RIVER: A Real-Time Interaction Benchmark for Video LLMs

This paper introduces RIVER, a novel benchmark and framework designed to evaluate and improve the real-time interactive capabilities of video large language models by addressing their current limitations in online processing, long-term memory, and proactive anticipation through a three-task system of Retrospective Memory, Live-Perception, and Proactive Anticipation.

Yansong Shi, Qingsong Zhao, Tianxiang Jiang, Xiangyu Zeng, Yi Wang, Limin Wang

Published 2026-03-05
📖 5 min read🧠 Deep dive

Imagine you are watching a movie with a friend who has never seen it before. You want to chat about it while it's playing, not after it's finished.

  • Friend A (The Old Way): This friend waits until the movie is over, then says, "Okay, what was that thing the guy did 20 minutes ago?" They have to rewind the whole movie in their head to remember. They are great at summarizing the whole story, but they are terrible at chatting in real-time.
  • Friend B (The New Way): This friend watches the movie as it happens. They can say, "Look, the lion just sat down!" or "Wait, did you see where I put my keys 5 minutes ago?" or even "I think the hero is about to jump!" They are reacting to the now, remembering the past, and guessing the future all at once.

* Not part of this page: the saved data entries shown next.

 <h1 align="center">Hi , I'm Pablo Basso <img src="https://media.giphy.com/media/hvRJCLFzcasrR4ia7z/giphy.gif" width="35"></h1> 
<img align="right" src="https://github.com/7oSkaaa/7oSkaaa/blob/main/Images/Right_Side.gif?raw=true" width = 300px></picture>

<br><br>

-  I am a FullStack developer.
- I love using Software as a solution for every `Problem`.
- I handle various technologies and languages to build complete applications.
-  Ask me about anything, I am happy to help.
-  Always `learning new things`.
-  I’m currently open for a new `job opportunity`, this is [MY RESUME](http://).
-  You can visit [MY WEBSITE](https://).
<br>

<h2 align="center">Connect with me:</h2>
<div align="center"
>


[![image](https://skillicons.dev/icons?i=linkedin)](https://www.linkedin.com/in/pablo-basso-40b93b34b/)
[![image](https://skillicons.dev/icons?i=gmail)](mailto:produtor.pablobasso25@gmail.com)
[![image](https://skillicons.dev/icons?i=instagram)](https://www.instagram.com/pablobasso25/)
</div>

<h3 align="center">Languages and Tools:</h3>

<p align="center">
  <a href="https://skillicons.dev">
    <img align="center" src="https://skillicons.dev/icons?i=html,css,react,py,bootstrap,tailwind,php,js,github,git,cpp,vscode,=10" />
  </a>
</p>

This paper introduces RIVER, a new "test" (benchmark) designed to see how good AI models are at being Friend B.

The Problem: The "Offline" AI

Currently, most powerful AI video models are like Friend A. They are "offline." They need to see the entire video file before they can answer a single question. If you try to talk to them while a video is streaming (like on a live camera feed), they get confused, forget what happened 30 seconds ago, or just freeze. They are great at analyzing a finished movie, but bad at living in the moment.

The Solution: The RIVER Test

The authors created RIVER (Real-tIme intERaction Bench-mark for Video LLMs). Think of RIVER as a video game level designed specifically to test if an AI can handle a live conversation.

The test has three main "levels" or challenges:

  1. The "Retrospective Memory" Level (Looking Back):

    • The Challenge: The AI is watching a video. Suddenly, you ask, "What color was the shirt the guy was wearing 5 minutes ago?"
    • The Goal: The AI needs to have a good memory. It shouldn't just guess; it needs to recall specific details from the past without seeing the whole video at once.
    • Analogy: It's like playing a game of "20 Questions" about a story you are hearing for the first time, but you have to remember details from the beginning of the story while listening to the end.
  2. The "Live-Perception" Level (Living in the Now):

    • The Challenge: You ask, "What is happening right this second?"
    • The Goal: The AI must process the video frame-by-frame as it arrives and answer instantly. No waiting, no rewinding.
    • Analogy: This is like a sports commentator. They have to describe the goal as the ball crosses the line, not 10 seconds later.
  3. The "Proactive Response" Level (Predicting the Future):

    • The Challenge: You tell the AI, "Tell me the moment the dog starts barking."
    • The Goal: The AI has to keep watching silently until the specific event happens, then speak up immediately. It's not just answering; it's waiting for the right moment.
    • Analogy: Imagine you are a security guard watching a camera. You are told, "Yell 'Intruder!' the second someone opens the back door." You have to wait patiently and then react instantly.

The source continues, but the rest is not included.